Yesus sebagai Sang Pencipta, Raja di atas Segala Raja, menanggalkan ke-Tuhanan-Nya, turun ke Bumi, menjadi seorang manusia, lahir sebagai seorang bayi, di kandang binatang, dibesarkan dalam keluarga tukang-kayu, dan untuk meletakkan kepala saja tidak punya tempat. Sang Pencipta langit dan Bumi menjadi terlantar, terhina, terbunuh di kayu salib. Ini penyangkalan diri yang total, teladan terbaik bagi setiap orang di manapun kita berada, yang mengaku diri bekerja untuk kepentingan umum, kepentingan bersama, kepentingan bangsa, kepentingan negara, dan sebagainya.

Manusia yang tidak egois akan merangkul semua pihak dan bersahabat dengan semua orang. Ia nyaris tidak punya musuh, selain egois itu sendiri sebagai musuh utamanya. Orang yang tidak egois sering menjadi “pemadam kebakaran” saat kepentingan-kepentingan pihak-pihak lain saling bersentuhan dan terjadi interaksi tolak-menolak atau timbang-menimbang. Manusia yang tidak egois tidak akan pernah mencari-cari kesalahan-kesalahan dari orang lain, dari sesama pejuang, dari sesama umat manusia. Ia selalu menggali dan berusaha memupuk kesamaan-kesamaan dalam usaha mempuk kebersamaan.

Tiga ciri kerendahan hati ini terkait dengan “emosi” seseorang, secara emosional mengenal diri sebagai seorang manusia, tidak membangga-banggakan diri, dan menyangkal diri dengan berbagai asosiasinya. Ini semua terkait dengan sebuah “mental construct”, bangunan pikiran yang mempengaruhi sikap dan perilaku manusia.

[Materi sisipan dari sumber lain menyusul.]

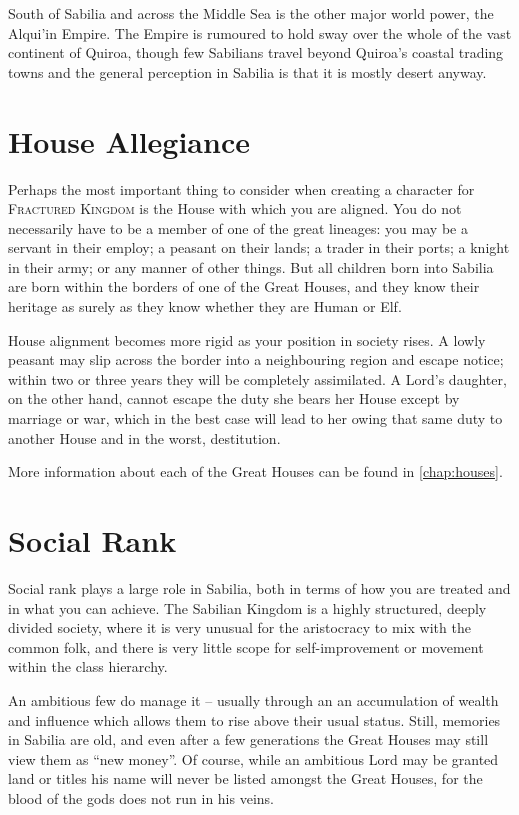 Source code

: \documentclass[10pt,twoside,openright,a4paper,twocolumn]{book}
\begin{document}
South of Sabilia and across the Middle Sea is the other major world power, the
Alqui'in Empire.  The Empire is rumoured to hold sway over the whole of the
vast continent of Quiroa, though few Sabilians travel beyond Quiroa's coastal
trading towns and the general perception in Sabilia is that it is mostly desert
anyway.

\section{House Allegiance}

Perhaps the most important thing to consider when creating a character for
\textsc{Fractured Kingdom} is the House with which you are aligned.  You do not
necessarily have to be a member of one of the great lineages: you may be a
servant in their employ; a peasant on their lands; a trader in their ports; a
knight in their army; or any manner of other things.  But all children born
into Sabilia are born within the borders of one of the Great Houses, and they
know their heritage as surely as they know whether they are Human or Elf.

House alignment becomes more rigid as your position in society rises.  A lowly
peasant may slip across the border into a neighbouring region and escape
notice; within two or three years they will be completely assimilated.  A
Lord's daughter, on the other hand, cannot escape the duty she bears her House
except by marriage or war, which in the best case will lead to her owing that
same duty to another House and in the worst, destitution.

More information about each of the Great Houses can be found in
\autoref{chap:houses}.

\section{Social Rank}

Social rank plays a large role in Sabilia, both in terms of how you are treated
and in what you can achieve.  The Sabilian Kingdom is a highly structured,
deeply divided society, where it is very unusual for the aristocracy to mix
with the common folk, and there is very little scope for self-improvement or
movement within the class hierarchy.

An ambitious few do manage it -- usually through an an accumulation of wealth
and influence which allows them to rise above their usual status.  Still,
memories in Sabilia are old, and even after a few generations the Great Houses
may still view them as ``new money''.  Of course, while an ambitious Lord may
be granted land or titles his name will never be listed amongst the Great
Houses, for the blood of the gods does not run in his veins.
\end{document}
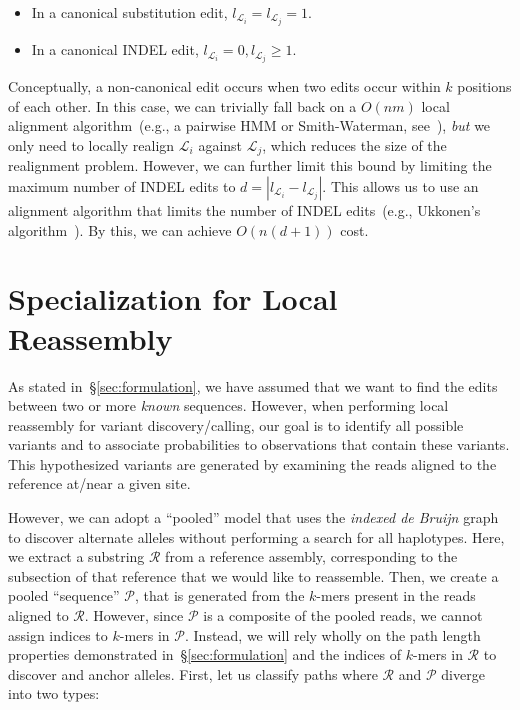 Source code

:\documentclass[11pt]{article}
\begin{document}
\begin{itemize}
\item In a canonical substitution edit, $l_{\mathcal{L}_i} = l_{\mathcal{L}_j} = 1$.
\item In a canonical INDEL edit, $l_{\mathcal{L}_i} = 0, l_{\mathcal{L}_j} \ge 1$.
\end{itemize}

Conceptually, a non-canonical edit occurs when two edits occur within $k$ positions of each other. In
this case, we can trivially fall back on a $O(nm)$ local alignment algorithm~(e.g., a pairwise HMM or
Smith-Waterman, see~\cite{durbin98,smith81}), \emph{but} we only need to locally realign
$\mathcal{L}_i$ against $\mathcal{L}_j$, which reduces the size of the realignment problem. However, we
can further limit this bound by limiting the maximum number of INDEL edits to $d = | l_{\mathcal{L}_i} -
l_{\mathcal{L}_j} |$. This allows us to use an alignment algorithm that limits the number of INDEL
edits~(e.g., Ukkonen's algorithm~\cite{ukkonen85}). By this, we can achieve $O(n(d + 1))$ cost.

\section{Specialization for Local Reassembly}
\label{sec:local-reassembly}

As stated in~\S\ref{sec:formulation}, we have assumed that we want to find the edits between two or
more \emph{known} sequences. However, when performing local reassembly for variant discovery/calling,
our goal is to identify all possible variants and to associate probabilities to observations that contain these
variants. This hypothesized variants are generated by examining the reads aligned to the reference
at/near a given site.

However, we can adopt a ``pooled'' model that uses the \emph{indexed de Bruijn} graph to discover alternate
alleles without performing a search for all haplotypes. Here, we extract a substring $\mathcal{R}$ from a
reference assembly, corresponding to the subsection of that reference that we would like to reassemble.
Then, we create a pooled ``sequence'' $\mathcal{P}$, that is generated from the $k$-mers present in
the reads aligned to $\mathcal{R}$. However, since $\mathcal{P}$ is a composite of the pooled reads, we
cannot assign indices to $k$-mers in $\mathcal{P}$. Instead, we will rely wholly on the path length
properties demonstrated in~\S\ref{sec:formulation} and the indices of $k$-mers in $\mathcal{R}$ to
discover and anchor alleles. First, let us classify paths where $\mathcal{R}$ and $\mathcal{P}$ diverge
into two types:
\end{document}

Nelson  Mandela memberikan saran yang jelas tentang dilema yang dialaminya saat dia berada di penjara, “Apakah harus mengikuti emosinya membenci dan memusuhi penguasa kulit putih dan menolak untuk berbicara dengan mereka, ataukah mengikuti pemikiran rasionalnya berbicara dengan mereka untuk menyelesaikan masalah yang  menimpa tanah leluhurnya?”

Dilema ini ia selesaikan dengan cara “merendahkan diri” dan memfokuskan diri kepada solusi yang tepat untuk mengakhiri apartheid di Afrika Selatan. Dia keluar sebagai pemenang, walaupun ada berbagai pihak yang menganggapnya dia melakukan kompromi dengan penguasa tidak manusiawi.

Sesungguhnya  kekuatan seorang pemimpin ada pada kerendahan hatinya. Dengan kerendahan hati ia akan sanggup mengalahkan semua yang dianggap sulit dan tidak akan pernah terselesaikan. Dosa dan maut dikalahkan di kayu salib oleh kerendahan Yesus. Apartheid dikalahkah oleh penyangkalan diri Mandela. Siapa menyusul?